(Activity): Two lines mark the range in the entries below: the one holding "#### Образ И. И. в библейской критике" and the one holding "В. Классен, пытаясь". Set down those two and all lines between them, exactly.

[[ Task input, beginning ]]

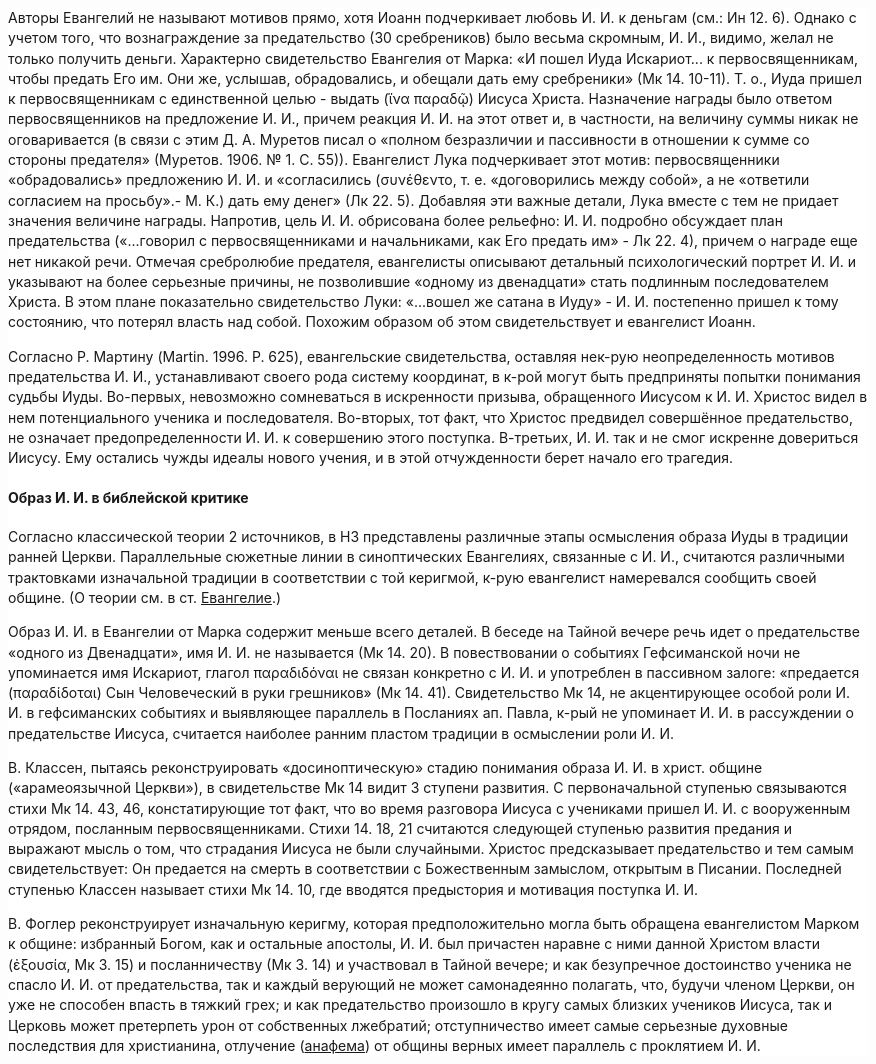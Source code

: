 Авторы Евангелий не называют мотивов прямо, хотя Иоанн подчеркивает любовь И. И. к деньгам (см.: Ин 12. 6). Однако с учетом того, что вознаграждение за предательство (30 сребреников) было весьма скромным, И. И., видимо, желал не только получить деньги. Характерно свидетельство Евангелия от Марка: «И пошел Иуда Искариот... к первосвященникам, чтобы предать Его им. Они же, услышав, обрадовались, и обещали дать ему сребреники» (Мк 14. 10-11). Т. о., Иуда пришел к первосвященникам с единственной целью - выдать (ἵνα παραδῷ) Иисуса Христа. Назначение награды было ответом первосвященников на предложение И. И., причем реакция И. И. на этот ответ и, в частности, на величину суммы никак не оговаривается (в связи с этим Д. А. Муретов писал о «полном безразличии и пассивности в отношении к сумме со стороны предателя» (Муретов. 1906. № 1. С. 55)). Евангелист Лука подчеркивает этот мотив: первосвященники «обрадовались» предложению И. И. и «согласились (συνέθεντο, т. е. «договорились между собой», а не «ответили согласием на просьбу».- М. К.) дать ему денег» (Лк 22. 5). Добавляя эти важные детали, Лука вместе с тем не придает значения величине награды. Напротив, цель И. И. обрисована более рельефно: И. И. подробно обсуждает план предательства («...говорил с первосвященниками и начальниками, как Его предать им» - Лк 22. 4), причем о награде еще нет никакой речи. Отмечая сребролюбие предателя, евангелисты описывают детальный психологический портрет И. И. и указывают на более серьезные причины, не позволившие «одному из двенадцати» стать подлинным последователем Христа. В этом плане показательно свидетельство Луки: «...вошел же сатана в Иуду» - И. И. постепенно пришел к тому состоянию, что потерял власть над собой. Похожим образом об этом свидетельствует и евангелист Иоанн.

Согласно Р. Мартину (Martin. 1996. P. 625), евангельские свидетельства, оставляя нек-рую неопределенность мотивов предательства И. И., устанавливают своего рода систему координат, в к-рой могут быть предприняты попытки понимания судьбы Иуды. Во-первых, невозможно сомневаться в искренности призыва, обращенного Иисусом к И. И. Христос видел в нем потенциального ученика и последователя. Во-вторых, тот факт, что Христос предвидел совершённое предательство, не означает предопределенности И. И. к совершению этого поступка. В-третьих, И. И. так и не смог искренне довериться Иисусу. Ему остались чужды идеалы нового учения, и в этой отчужденности берет начало его трагедия.

#### Образ И. И. в библейской критике

Согласно классической теории 2 источников, в НЗ представлены различные этапы осмысления образа Иуды в традиции ранней Церкви. Параллельные сюжетные линии в синоптических Евангелиях, связанные с И. И., считаются различными трактовками изначальной традиции в соответствии с той керигмой, к-рую евангелист намеревался сообщить своей общине. (О теории см. в ст. [Евангелие](https://pravenc.ru/text/Евангелие.html).)

Образ И. И. в Евангелии от Марка содержит меньше всего деталей. В беседе на Тайной вечере речь идет о предательстве «одного из Двенадцати», имя И. И. не называется (Мк 14. 20). В повествовании о событиях Гефсиманской ночи не упоминается имя Искариот, глагол παραδιδόναι не связан конкретно с И. И. и употреблен в пассивном залоге: «предается (παραδίδοται) Сын Человеческий в руки грешников» (Мк 14. 41). Свидетельство Мк 14, не акцентирующее особой роли И. И. в гефсиманских событиях и выявляющее параллель в Посланиях ап. Павла, к-рый не упоминает И. И. в рассуждении о предательстве Иисуса, считается наиболее ранним пластом традиции в осмыслении роли И. И.

В. Классен, пытаясь реконструировать «досиноптическую» стадию понимания образа И. И. в христ. общине («арамеоязычной Церкви»), в свидетельстве Мк 14 видит 3 ступени развития. С первоначальной ступенью связываются стихи Мк 14. 43, 46, констатирующие тот факт, что во время разговора Иисуса с учениками пришел И. И. с вооруженным отрядом, посланным первосвященниками. Стихи 14. 18, 21 считаются следующей ступенью развития предания и выражают мысль о том, что страдания Иисуса не были случайными. Христос предсказывает предательство и тем самым свидетельствует: Он предается на смерть в соответствии с Божественным замыслом, открытым в Писании. Последней ступенью Классен называет стихи Мк 14. 10, где вводятся предыстория и мотивация поступка И. И.

В. Фоглер реконструирует изначальную керигму, которая предположительно могла быть обращена евангелистом Марком к общине: избранный Богом, как и остальные апостолы, И. И. был причастен наравне с ними данной Христом власти (ἐξουσία, Мк 3. 15) и посланничеству (Мк 3. 14) и участвовал в Тайной вечере; и как безупречное достоинство ученика не спасло И. И. от предательства, так и каждый верующий не может самонадеянно полагать, что, будучи членом Церкви, он уже не способен впасть в тяжкий грех; и как предательство произошло в кругу самых близких учеников Иисуса, так и Церковь может претерпеть урон от собственных лжебратий; отступничество имеет самые серьезные духовные последствия для христианина, отлучение ([анафема](https://pravenc.ru/text/анафема.html)) от общины верных имеет параллель с проклятием И. И.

[[ Task input, end ]]

(Completed task):
#### Образ И. И. в библейской критике

Согласно классической теории 2 источников, в НЗ представлены различные этапы осмысления образа Иуды в традиции ранней Церкви. Параллельные сюжетные линии в синоптических Евангелиях, связанные с И. И., считаются различными трактовками изначальной традиции в соответствии с той керигмой, к-рую евангелист намеревался сообщить своей общине. (О теории см. в ст. [Евангелие](https://pravenc.ru/text/Евангелие.html).)

Образ И. И. в Евангелии от Марка содержит меньше всего деталей. В беседе на Тайной вечере речь идет о предательстве «одного из Двенадцати», имя И. И. не называется (Мк 14. 20). В повествовании о событиях Гефсиманской ночи не упоминается имя Искариот, глагол παραδιδόναι не связан конкретно с И. И. и употреблен в пассивном залоге: «предается (παραδίδοται) Сын Человеческий в руки грешников» (Мк 14. 41). Свидетельство Мк 14, не акцентирующее особой роли И. И. в гефсиманских событиях и выявляющее параллель в Посланиях ап. Павла, к-рый не упоминает И. И. в рассуждении о предательстве Иисуса, считается наиболее ранним пластом традиции в осмыслении роли И. И.

В. Классен, пытаясь реконструировать «досиноптическую» стадию понимания образа И. И. в христ. общине («арамеоязычной Церкви»), в свидетельстве Мк 14 видит 3 ступени развития. С первоначальной ступенью связываются стихи Мк 14. 43, 46, констатирующие тот факт, что во время разговора Иисуса с учениками пришел И. И. с вооруженным отрядом, посланным первосвященниками. Стихи 14. 18, 21 считаются следующей ступенью развития предания и выражают мысль о том, что страдания Иисуса не были случайными. Христос предсказывает предательство и тем самым свидетельствует: Он предается на смерть в соответствии с Божественным замыслом, открытым в Писании. Последней ступенью Классен называет стихи Мк 14. 10, где вводятся предыстория и мотивация поступка И. И.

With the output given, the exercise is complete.